Les techniques d'enseignement à distance sont très variées. Mais elles restent souvent très classiques: télévision plus ou moins "interactive", téléconférences, visioconférences, etc.. Cependant il faut bien remarquer que l'enseignement à distance n'utilise que très peu les ressources pourtant fort prometteuses de la réalité virtuelle, de la télévirtualité ou des réseaux communautaires. L'utilisation des mondes virtuels et des communautés virtuelles à des fins ludiques ou militaires est désormais répandue. Les applications pédagogiques, en revanche, se font attendre. Pourquoi ce retard à l'allumage? Les enseignants craignent-ils que le virtuel, Internet, les images de synthèse et de simulation ne soient qu'un effet de mode passager, comme il y en eut tant d'autres? Sont-ils réellement informés des possibilités de ces techniques?

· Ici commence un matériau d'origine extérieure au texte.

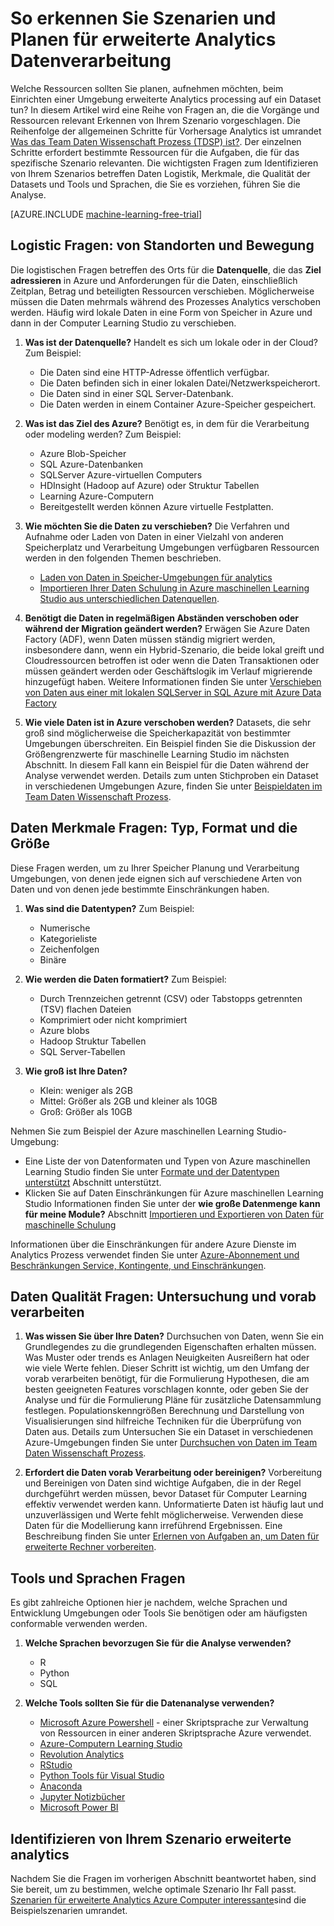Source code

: <properties
    pageTitle="So Szenarien identifizieren und Planen für erweiterte Verarbeitung von Analysen Daten | Microsoft Azure"
    description="Plan für die erweiterte Analyse durch eine Reihe von Key Fragen nachdenken."
    services="machine-learning"
    documentationCenter=""
    authors="bradsev"
    manager="jhubbard"
    editor="cgronlun" />

<tags
    ms.service="machine-learning"
    ms.workload="data-services"
    ms.tgt_pltfrm="na"
    ms.devlang="na"
    ms.topic="article"
    ms.date="09/19/2016"
    ms.author="bradsev" />


# <a name="how-to-identify-scenarios-and-plan-for-advanced-analytics-data-processing"></a>So erkennen Sie Szenarien und Planen für erweiterte Analytics Datenverarbeitung

Welche Ressourcen sollten Sie planen, aufnehmen möchten, beim Einrichten einer Umgebung erweiterte Analytics processing auf ein Dataset tun? In diesem Artikel wird eine Reihe von Fragen an, die die Vorgänge und Ressourcen relevant Erkennen von Ihrem Szenario vorgeschlagen. Die Reihenfolge der allgemeinen Schritte für Vorhersage Analytics ist umrandet [Was das Team Daten Wissenschaft Prozess (TDSP) ist?](data-science-process-overview.md). Der einzelnen Schritte erfordert bestimmte Ressourcen für die Aufgaben, die für das spezifische Szenario relevanten. Die wichtigsten Fragen zum Identifizieren von Ihrem Szenarios betreffen Daten Logistik, Merkmale, die Qualität der Datasets und Tools und Sprachen, die Sie es vorziehen, führen Sie die Analyse.

[AZURE.INCLUDE [machine-learning-free-trial](../../includes/machine-learning-free-trial.md)]

## <a name="logistic-questions-data-locations-and-movement"></a>Logistic Fragen: von Standorten und Bewegung
Die logistischen Fragen betreffen des Orts für die **Datenquelle**, die das **Ziel adressieren** in Azure und Anforderungen für die Daten, einschließlich Zeitplan, Betrag und beteiligten Ressourcen verschieben. Möglicherweise müssen die Daten mehrmals während des Prozesses Analytics verschoben werden. Häufig wird lokale Daten in eine Form von Speicher in Azure und dann in der Computer Learning Studio zu verschieben.

1. **Was ist der Datenquelle?** Handelt es sich um lokale oder in der Cloud? Zum Beispiel:
    - Die Daten sind eine HTTP-Adresse öffentlich verfügbar.
    - Die Daten befinden sich in einer lokalen Datei/Netzwerkspeicherort.
    - Die Daten sind in einer SQL Server-Datenbank.
    - Die Daten werden in einem Container Azure-Speicher gespeichert.

2. **Was ist das Ziel des Azure?** Benötigt es, in dem für die Verarbeitung oder modeling werden? Zum Beispiel:
    - Azure Blob-Speicher
    - SQL Azure-Datenbanken
    - SQLServer Azure-virtuellen Computers
    - HDInsight (Hadoop auf Azure) oder Struktur Tabellen
    - Learning Azure-Computern
    - Bereitgestellt werden können Azure virtuelle Festplatten.

3. **Wie möchten Sie die Daten zu verschieben?** Die Verfahren und Aufnahme oder Laden von Daten in einer Vielzahl von anderen Speicherplatz und Verarbeitung Umgebungen verfügbaren Ressourcen werden in den folgenden Themen beschrieben.

    -  [Laden von Daten in Speicher-Umgebungen für analytics](machine-learning-data-science-ingest-data.md)
    -  [Importieren Ihrer Daten Schulung in Azure maschinellen Learning Studio aus unterschiedlichen Datenquellen](machine-learning-data-science-import-data.md).

4. **Benötigt die Daten in regelmäßigen Abständen verschoben oder während der Migration geändert werden?** Erwägen Sie Azure Daten Factory (ADF), wenn Daten müssen ständig migriert werden, insbesondere dann, wenn ein Hybrid-Szenario, die beide lokal greift und Cloudressourcen betroffen ist oder wenn die Daten Transaktionen oder müssen geändert werden oder Geschäftslogik im Verlauf migrierende hinzugefügt haben. Weitere Informationen finden Sie unter [Verschieben von Daten aus einer mit lokalen SQLServer in SQL Azure mit Azure Data Factory](machine-learning-data-science-move-sql-azure-adf.md)

5. **Wie viele Daten ist in Azure verschoben werden?** Datasets, die sehr groß sind möglicherweise die Speicherkapazität von bestimmter Umgebungen überschreiten. Ein Beispiel finden Sie die Diskussion der Größengrenzwerte für maschinelle Learning Studio im nächsten Abschnitt. In diesem Fall kann ein Beispiel für die Daten während der Analyse verwendet werden. Details zum unten Stichproben ein Dataset in verschiedenen Umgebungen Azure, finden Sie unter [Beispieldaten im Team Daten Wissenschaft Prozess](machine-learning-data-science-sample-data.md).


## <a name="data-characteristics-questions-type-format-and-size"></a>Daten Merkmale Fragen: Typ, Format und die Größe
Diese Fragen werden, um zu Ihrer Speicher Planung und Verarbeitung Umgebungen, von denen jede eignen sich auf verschiedene Arten von Daten und von denen jede bestimmte Einschränkungen haben.

1. **Was sind die Datentypen?** Zum Beispiel:
    - Numerische
    - Kategorieliste
    - Zeichenfolgen
    - Binäre

2. **Wie werden die Daten formatiert?** Zum Beispiel:
    - Durch Trennzeichen getrennt (CSV) oder Tabstopps getrennten (TSV) flachen Dateien
    - Komprimiert oder nicht komprimiert
    - Azure blobs
    - Hadoop Struktur Tabellen
    - SQL Server-Tabellen

2. **Wie groß ist Ihre Daten?**
    - Klein: weniger als 2GB
    - Mittel: Größer als 2GB und kleiner als 10GB
    - Groß: Größer als 10GB

Nehmen Sie zum Beispiel der Azure maschinellen Learning Studio-Umgebung:

- Eine Liste der von Datenformaten und Typen von Azure maschinellen Learning Studio finden Sie unter [Formate und der Datentypen unterstützt](machine-learning-data-science-import-data.md#data-formats-and-data-types-supported) Abschnitt unterstützt.
- Klicken Sie auf Daten Einschränkungen für Azure maschinellen Learning Studio Informationen finden Sie unter der **wie große Datenmenge kann für meine Module?** Abschnitt [Importieren und Exportieren von Daten für maschinelle Schulung](machine-learning-faq.md#machine-learning-studio-questions)

Informationen über die Einschränkungen für andere Azure Dienste im Analytics Prozess verwendet finden Sie unter [Azure-Abonnement und Beschränkungen Service, Kontingente, und Einschränkungen](../azure-subscription-service-limits.md).

## <a name="data-quality-questions-exploration-and-pre-processing"></a>Daten Qualität Fragen: Untersuchung und vorab verarbeiten

1. **Was wissen Sie über Ihre Daten?** Durchsuchen von Daten, wenn Sie ein Grundlegendes zu die grundlegenden Eigenschaften erhalten müssen. Was Muster oder trends es Anlagen Neuigkeiten Ausreißern hat oder wie viele Werte fehlen. Dieser Schritt ist wichtig, um den Umfang der vorab verarbeiten benötigt, für die Formulierung Hypothesen, die am besten geeigneten Features vorschlagen konnte, oder geben Sie der Analyse und für die Formulierung Pläne für zusätzliche Datensammlung festlegen. Populationskenngrößen Berechnung und Darstellung von Visualisierungen sind hilfreiche Techniken für die Überprüfung von Daten aus. Details zum Untersuchen Sie ein Dataset in verschiedenen Azure-Umgebungen finden Sie unter [Durchsuchen von Daten im Team Daten Wissenschaft Prozess](machine-learning-data-science-explore-data.md).

2. **Erfordert die Daten vorab Verarbeitung oder bereinigen?**
Vorbereitung und Bereinigen von Daten sind wichtige Aufgaben, die in der Regel durchgeführt werden müssen, bevor Dataset für Computer Learning effektiv verwendet werden kann. Unformatierte Daten ist häufig laut und unzuverlässigen und Werte fehlt möglicherweise. Verwenden diese Daten für die Modellierung kann irreführend Ergebnissen. Eine Beschreibung finden Sie unter [Erlernen von Aufgaben an, um Daten für erweiterte Rechner vorbereiten](machine-learning-data-science-prepare-data.md).

## <a name="tools-and-languages-questions"></a>Tools und Sprachen Fragen
Es gibt zahlreiche Optionen hier je nachdem, welche Sprachen und Entwicklung Umgebungen oder Tools Sie benötigen oder am häufigsten conformable verwenden werden.

1. **Welche Sprachen bevorzugen Sie für die Analyse verwenden?**  
    - R
    - Python
    - SQL

2. **Welche Tools sollten Sie für die Datenanalyse verwenden?**
    - [Microsoft Azure Powershell](powershell-install-configure.md) - einer Skriptsprache zur Verwaltung von Ressourcen in einer anderen Skriptsprache Azure verwendet.
    - [Azure-Computern Learning Studio](machine-learning-what-is-ml-studio/)
    - [Revolution Analytics](http://www.revolutionanalytics.com/revolution-r-open)
    - [RStudio](http://www.rstudio.com)
    - [Python Tools für Visual Studio](http://microsoft.github.io/PTVS/)
    - [Anaconda](https://www.continuum.io/why-anaconda)
    - [Jupyter Notizbücher](http://jupyter.org/)
    - [Microsoft Power BI](http://powerbi.microsoft.com)


## <a name="identify-your-advanced-analytics-scenario"></a>Identifizieren von Ihrem Szenario erweiterte analytics
Nachdem Sie die Fragen im vorherigen Abschnitt beantwortet haben, sind Sie bereit, um zu bestimmen, welche optimale Szenario Ihr Fall passt. [Szenarien für erweiterte Analytics Azure Computer interessante](machine-learning-data-science-plan-sample-scenarios.md)sind die Beispielszenarien umrandet.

La formation dans un environnement virtuel met l'étudiant au centre de l'action, à la différence des méthodes traditionnelles où c'est l'enseignant qui se trouve en position centrale. Les environnements virtuels sont plus adaptés par nature à ceux qui, pour une raison ou une autre, préfèrent l'autonomie et la flexibilité dans les rythmes d'accès à l'enseignement. Ils sont aussi naturellement adaptés aux problèmes de ceux qui sont physiquement éloignés des centres de formation ou dans les cas de pénurie d'enseignants. Dans les cours virtuels, les participants trouvent à leur disposition les composantes classiques de la pédagogie (contenus didactiques, exercices, soutien pédagogique, possibilité d'évaluations, d'examens). Mais l'effort individuel et la motivation deviennent prédominants.

C'est alors que l'on est bien obligé de constater que la technologie utilisée n'est plus suffisante pour garantir cette motivation. L'intérêt du contenu pédagogique devient la pierre de touche essentielle pour soutenir et attiser cette motivation. La possibilité de bénéficier d'une certaine écoute et d'une solidarité intellectuelle de la part de condisciples virtuels est aussi un adjuvant certain à la motivation.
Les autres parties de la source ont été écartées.